> **ABOUT THIS EXERCISE**: Figure out the number of lines in the data that hold the string "newtheorem". Reply with that figure only.

**** SOURCE INFORMATION

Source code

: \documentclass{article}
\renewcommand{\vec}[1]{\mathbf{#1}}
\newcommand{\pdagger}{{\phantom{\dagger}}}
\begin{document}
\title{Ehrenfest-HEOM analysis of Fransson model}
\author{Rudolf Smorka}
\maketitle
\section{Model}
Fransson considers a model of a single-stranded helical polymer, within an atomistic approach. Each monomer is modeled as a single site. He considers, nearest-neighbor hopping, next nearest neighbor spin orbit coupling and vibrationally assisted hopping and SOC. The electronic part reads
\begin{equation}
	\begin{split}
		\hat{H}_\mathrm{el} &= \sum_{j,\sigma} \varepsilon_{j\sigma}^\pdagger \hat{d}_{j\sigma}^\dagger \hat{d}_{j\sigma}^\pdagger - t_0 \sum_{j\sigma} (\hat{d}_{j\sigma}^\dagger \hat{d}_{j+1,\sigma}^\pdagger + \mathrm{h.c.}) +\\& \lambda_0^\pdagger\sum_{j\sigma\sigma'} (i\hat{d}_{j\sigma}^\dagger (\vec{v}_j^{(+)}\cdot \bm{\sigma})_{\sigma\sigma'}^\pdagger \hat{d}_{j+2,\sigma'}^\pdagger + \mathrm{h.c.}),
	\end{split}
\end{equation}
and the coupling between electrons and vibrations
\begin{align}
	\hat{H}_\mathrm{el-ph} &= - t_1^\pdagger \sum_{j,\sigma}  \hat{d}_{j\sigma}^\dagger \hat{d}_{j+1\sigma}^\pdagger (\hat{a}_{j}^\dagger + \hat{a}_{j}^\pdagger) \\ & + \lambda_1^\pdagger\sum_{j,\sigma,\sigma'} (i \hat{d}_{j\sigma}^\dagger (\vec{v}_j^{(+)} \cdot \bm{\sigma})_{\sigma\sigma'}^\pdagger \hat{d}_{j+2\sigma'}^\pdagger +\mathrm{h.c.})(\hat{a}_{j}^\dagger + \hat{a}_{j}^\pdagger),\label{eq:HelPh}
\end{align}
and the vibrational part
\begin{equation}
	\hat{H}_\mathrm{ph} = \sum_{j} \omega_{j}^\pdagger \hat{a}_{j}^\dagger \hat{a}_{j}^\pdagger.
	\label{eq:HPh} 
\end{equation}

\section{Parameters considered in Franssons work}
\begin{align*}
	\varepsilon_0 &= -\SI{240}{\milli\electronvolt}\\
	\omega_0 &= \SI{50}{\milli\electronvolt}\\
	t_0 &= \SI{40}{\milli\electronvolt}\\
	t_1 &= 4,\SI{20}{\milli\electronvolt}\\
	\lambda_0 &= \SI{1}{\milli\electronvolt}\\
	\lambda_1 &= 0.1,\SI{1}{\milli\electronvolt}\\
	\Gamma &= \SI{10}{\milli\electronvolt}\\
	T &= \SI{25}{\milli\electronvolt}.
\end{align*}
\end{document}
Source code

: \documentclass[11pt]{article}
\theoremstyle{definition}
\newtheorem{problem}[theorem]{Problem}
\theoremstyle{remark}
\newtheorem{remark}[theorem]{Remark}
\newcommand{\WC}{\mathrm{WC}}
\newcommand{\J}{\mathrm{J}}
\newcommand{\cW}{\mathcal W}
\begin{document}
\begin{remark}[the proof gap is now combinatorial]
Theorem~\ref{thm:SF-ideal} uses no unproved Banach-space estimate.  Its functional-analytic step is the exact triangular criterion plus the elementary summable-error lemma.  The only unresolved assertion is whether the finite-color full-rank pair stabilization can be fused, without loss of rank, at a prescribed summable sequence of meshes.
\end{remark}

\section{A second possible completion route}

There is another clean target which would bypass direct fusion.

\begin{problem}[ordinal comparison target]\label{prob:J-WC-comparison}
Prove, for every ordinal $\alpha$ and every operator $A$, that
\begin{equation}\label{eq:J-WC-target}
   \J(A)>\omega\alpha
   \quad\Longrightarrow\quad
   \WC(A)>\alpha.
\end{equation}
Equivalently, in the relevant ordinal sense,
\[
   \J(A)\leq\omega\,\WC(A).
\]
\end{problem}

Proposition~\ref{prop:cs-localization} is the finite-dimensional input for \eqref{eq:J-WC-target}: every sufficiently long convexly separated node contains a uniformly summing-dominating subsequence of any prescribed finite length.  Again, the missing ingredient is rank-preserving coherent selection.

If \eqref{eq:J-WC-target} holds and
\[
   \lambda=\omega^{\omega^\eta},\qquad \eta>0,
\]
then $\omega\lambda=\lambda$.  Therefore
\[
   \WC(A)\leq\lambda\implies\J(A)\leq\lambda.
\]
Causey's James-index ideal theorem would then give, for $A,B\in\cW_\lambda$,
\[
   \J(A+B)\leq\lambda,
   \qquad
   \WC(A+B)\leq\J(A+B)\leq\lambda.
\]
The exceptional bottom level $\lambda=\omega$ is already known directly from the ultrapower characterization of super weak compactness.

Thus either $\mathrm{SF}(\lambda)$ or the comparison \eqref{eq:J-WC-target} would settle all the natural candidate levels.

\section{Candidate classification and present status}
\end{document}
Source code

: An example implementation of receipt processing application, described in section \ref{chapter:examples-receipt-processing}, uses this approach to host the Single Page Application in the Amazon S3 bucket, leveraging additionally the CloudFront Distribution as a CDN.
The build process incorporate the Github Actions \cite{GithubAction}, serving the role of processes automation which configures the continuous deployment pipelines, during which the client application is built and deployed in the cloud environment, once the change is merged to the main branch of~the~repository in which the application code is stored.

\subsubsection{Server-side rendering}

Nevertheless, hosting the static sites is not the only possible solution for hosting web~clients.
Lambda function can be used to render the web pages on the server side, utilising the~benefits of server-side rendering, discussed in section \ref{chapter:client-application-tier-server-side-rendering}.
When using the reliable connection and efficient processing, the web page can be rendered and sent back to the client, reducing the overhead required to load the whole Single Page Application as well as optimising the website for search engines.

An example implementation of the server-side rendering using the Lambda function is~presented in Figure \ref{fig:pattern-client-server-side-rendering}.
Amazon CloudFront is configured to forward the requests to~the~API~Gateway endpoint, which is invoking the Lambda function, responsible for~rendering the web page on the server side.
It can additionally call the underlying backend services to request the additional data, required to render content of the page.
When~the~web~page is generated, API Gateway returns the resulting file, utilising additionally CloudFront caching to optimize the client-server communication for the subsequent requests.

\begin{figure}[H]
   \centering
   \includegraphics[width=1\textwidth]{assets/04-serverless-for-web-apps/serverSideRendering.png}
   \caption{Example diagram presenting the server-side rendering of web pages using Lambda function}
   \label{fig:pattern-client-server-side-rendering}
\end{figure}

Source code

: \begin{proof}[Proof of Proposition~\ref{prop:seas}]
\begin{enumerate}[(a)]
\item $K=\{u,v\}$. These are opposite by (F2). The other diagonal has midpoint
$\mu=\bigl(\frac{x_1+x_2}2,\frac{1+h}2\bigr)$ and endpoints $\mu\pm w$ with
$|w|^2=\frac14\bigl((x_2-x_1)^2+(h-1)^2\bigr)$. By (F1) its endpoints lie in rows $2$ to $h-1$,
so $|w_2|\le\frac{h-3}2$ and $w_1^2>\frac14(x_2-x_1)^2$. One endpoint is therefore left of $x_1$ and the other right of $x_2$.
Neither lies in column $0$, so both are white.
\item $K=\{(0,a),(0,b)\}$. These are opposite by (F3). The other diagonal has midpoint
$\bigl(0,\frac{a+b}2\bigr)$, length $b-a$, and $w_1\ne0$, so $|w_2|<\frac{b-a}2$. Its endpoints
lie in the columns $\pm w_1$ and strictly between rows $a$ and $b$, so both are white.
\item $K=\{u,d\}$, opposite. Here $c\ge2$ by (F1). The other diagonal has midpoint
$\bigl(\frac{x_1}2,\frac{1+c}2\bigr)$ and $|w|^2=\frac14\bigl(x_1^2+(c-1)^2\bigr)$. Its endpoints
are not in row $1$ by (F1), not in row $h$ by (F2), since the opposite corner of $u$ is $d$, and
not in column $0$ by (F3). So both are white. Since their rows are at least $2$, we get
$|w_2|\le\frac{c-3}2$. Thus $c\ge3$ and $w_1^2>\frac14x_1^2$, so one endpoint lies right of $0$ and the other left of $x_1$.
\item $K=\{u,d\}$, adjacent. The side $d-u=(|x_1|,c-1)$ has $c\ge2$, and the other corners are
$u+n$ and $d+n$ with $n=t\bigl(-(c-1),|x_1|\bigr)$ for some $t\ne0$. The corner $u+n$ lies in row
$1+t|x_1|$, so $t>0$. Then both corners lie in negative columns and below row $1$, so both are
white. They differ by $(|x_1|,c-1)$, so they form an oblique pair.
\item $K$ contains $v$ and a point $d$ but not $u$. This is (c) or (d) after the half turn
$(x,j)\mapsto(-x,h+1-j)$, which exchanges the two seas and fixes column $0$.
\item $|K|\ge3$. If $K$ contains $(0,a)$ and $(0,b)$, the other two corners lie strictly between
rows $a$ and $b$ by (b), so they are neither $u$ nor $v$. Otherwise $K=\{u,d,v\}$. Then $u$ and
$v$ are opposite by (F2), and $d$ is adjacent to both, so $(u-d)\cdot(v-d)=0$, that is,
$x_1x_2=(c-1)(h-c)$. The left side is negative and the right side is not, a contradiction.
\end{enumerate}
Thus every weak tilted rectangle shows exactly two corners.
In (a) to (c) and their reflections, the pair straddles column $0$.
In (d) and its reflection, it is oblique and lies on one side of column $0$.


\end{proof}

********

> **YOUR RESPONSE**: 2